START Dataset
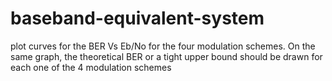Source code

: # baseband-equivalent-system
plot curves for the BER Vs Eb/No for the four modulation  schemes. On the same graph, the theoretical BER or a tight upper bound should  be drawn for each one of the 4 modulation schemes
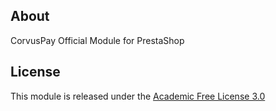 ## About

CorvusPay Official Module for PrestaShop

## License

This module is released under the [Academic Free License 3.0][AFL-3.0] 

[AFL-3.0]: https://opensource.org/licenses/AFL-3.0
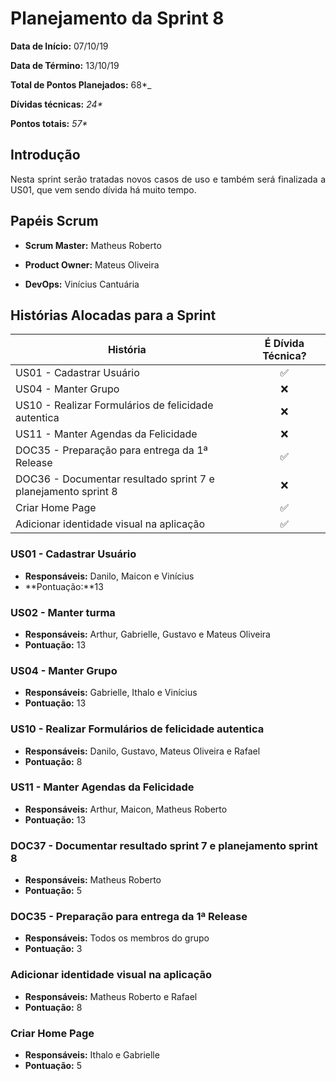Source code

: # Planejamento da Sprint 8

**Data de Início:** 07/10/19

**Data de Término:** 13/10/19

**Total de Pontos Planejados:** 68*_

**Dívidas técnicas:** _24*_

**Pontos totais:** _57*_

## Introdução
<p align = "justify"> 
    Nesta sprint serão tratadas novos casos de uso e também será finalizada a US01, que vem sendo dívida há muito tempo.
</p>

## Papéis Scrum

* **Scrum Master:** Matheus Roberto

* **Product Owner:** Mateus Oliveira

* **DevOps:** Vinícius Cantuária


## Histórias Alocadas para a Sprint
 
| História | É Dívida Técnica? |
| -------- | :----: |
| US01 - Cadastrar Usuário | :white_check_mark: |
| US04 - Manter Grupo | :x: |
| US10 - Realizar Formulários de felicidade autentica | :x: |
| US11 - Manter Agendas da Felicidade | :x: |
| DOC35 - Preparação para entrega da 1ª Release | :white_check_mark: |
| DOC36 - Documentar resultado sprint 7 e planejamento sprint 8 | :x: |
| Criar Home Page | :white_check_mark: |
| Adicionar identidade visual na aplicação | :white_check_mark: |

### US01 - Cadastrar Usuário
* **Responsáveis:** Danilo, Maicon e Vinícius
* **Pontuação:**13

### US02 - Manter turma
* **Responsáveis:** Arthur, Gabrielle, Gustavo e Mateus Oliveira
* **Pontuação:** 13

### US04 - Manter Grupo
* **Responsáveis:** Gabrielle, Ithalo e Vinícius
* **Pontuação:** 13

### US10 - Realizar Formulários de felicidade autentica
* **Responsáveis:** Danilo, Gustavo, Mateus Oliveira e Rafael
* **Pontuação:** 8

### US11 - Manter Agendas da Felicidade
* **Responsáveis:** Arthur, Maicon, Matheus Roberto
* **Pontuação:** 13

### DOC37 - Documentar resultado sprint 7 e planejamento sprint 8
* **Responsáveis:** Matheus Roberto
* **Pontuação:** 5

### DOC35 - Preparação para entrega da 1ª Release
* **Responsáveis:** Todos os membros do grupo
* **Pontuação:** 3

### Adicionar identidade visual na aplicação
* **Responsáveis:** Matheus Roberto e Rafael 
* **Pontuação:** 8

### Criar Home Page
* **Responsáveis:** Ithalo e Gabrielle
* **Pontuação:** 5
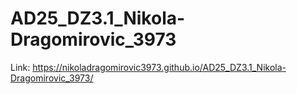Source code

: # AD25_DZ3.1_Nikola-Dragomirovic_3973

Link: https://nikoladragomirovic3973.github.io/AD25_DZ3.1_Nikola-Dragomirovic_3973/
END Dataset
● **Exercise description**: Give back the listing exactly, without a single picture.

● **Reply**:
Source code

: # baseband-equivalent-system
plot curves for the BER Vs Eb/No for the four modulation  schemes. On the same graph, the theoretical BER or a tight upper bound should  be drawn for each one of the 4 modulation schemes
 ## About

CorvusPay Official Module for PrestaShop

## License

This module is released under the [Academic Free License 3.0][AFL-3.0] 

[AFL-3.0]: https://opensource.org/licenses/AFL-3.0
Source code

: # Planejamento da Sprint 8

**Data de Início:** 07/10/19

**Data de Término:** 13/10/19

**Total de Pontos Planejados:** 68*_

**Dívidas técnicas:** _24*_

**Pontos totais:** _57*_

## Introdução
<p align = "justify"> 
    Nesta sprint serão tratadas novos casos de uso e também será finalizada a US01, que vem sendo dívida há muito tempo.
</p>

## Papéis Scrum

* **Scrum Master:** Matheus Roberto

* **Product Owner:** Mateus Oliveira

* **DevOps:** Vinícius Cantuária


## Histórias Alocadas para a Sprint
 
| História | É Dívida Técnica? |
| -------- | :----: |
| US01 - Cadastrar Usuário | :white_check_mark: |
| US04 - Manter Grupo | :x: |
| US10 - Realizar Formulários de felicidade autentica | :x: |
| US11 - Manter Agendas da Felicidade | :x: |
| DOC35 - Preparação para entrega da 1ª Release | :white_check_mark: |
| DOC36 - Documentar resultado sprint 7 e planejamento sprint 8 | :x: |
| Criar Home Page | :white_check_mark: |
| Adicionar identidade visual na aplicação | :white_check_mark: |

### US01 - Cadastrar Usuário
* **Responsáveis:** Danilo, Maicon e Vinícius
* **Pontuação:**13

### US02 - Manter turma
* **Responsáveis:** Arthur, Gabrielle, Gustavo e Mateus Oliveira
* **Pontuação:** 13

### US04 - Manter Grupo
* **Responsáveis:** Gabrielle, Ithalo e Vinícius
* **Pontuação:** 13

### US10 - Realizar Formulários de felicidade autentica
* **Responsáveis:** Danilo, Gustavo, Mateus Oliveira e Rafael
* **Pontuação:** 8

### US11 - Manter Agendas da Felicidade
* **Responsáveis:** Arthur, Maicon, Matheus Roberto
* **Pontuação:** 13

### DOC37 - Documentar resultado sprint 7 e planejamento sprint 8
* **Responsáveis:** Matheus Roberto
* **Pontuação:** 5

### DOC35 - Preparação para entrega da 1ª Release
* **Responsáveis:** Todos os membros do grupo
* **Pontuação:** 3

### Adicionar identidade visual na aplicação
* **Responsáveis:** Matheus Roberto e Rafael 
* **Pontuação:** 8

### Criar Home Page
* **Responsáveis:** Ithalo e Gabrielle
* **Pontuação:** 5
Source code

: # AD25_DZ3.1_Nikola-Dragomirovic_3973

Link: https://nikoladragomirovic3973.github.io/AD25_DZ3.1_Nikola-Dragomirovic_3973/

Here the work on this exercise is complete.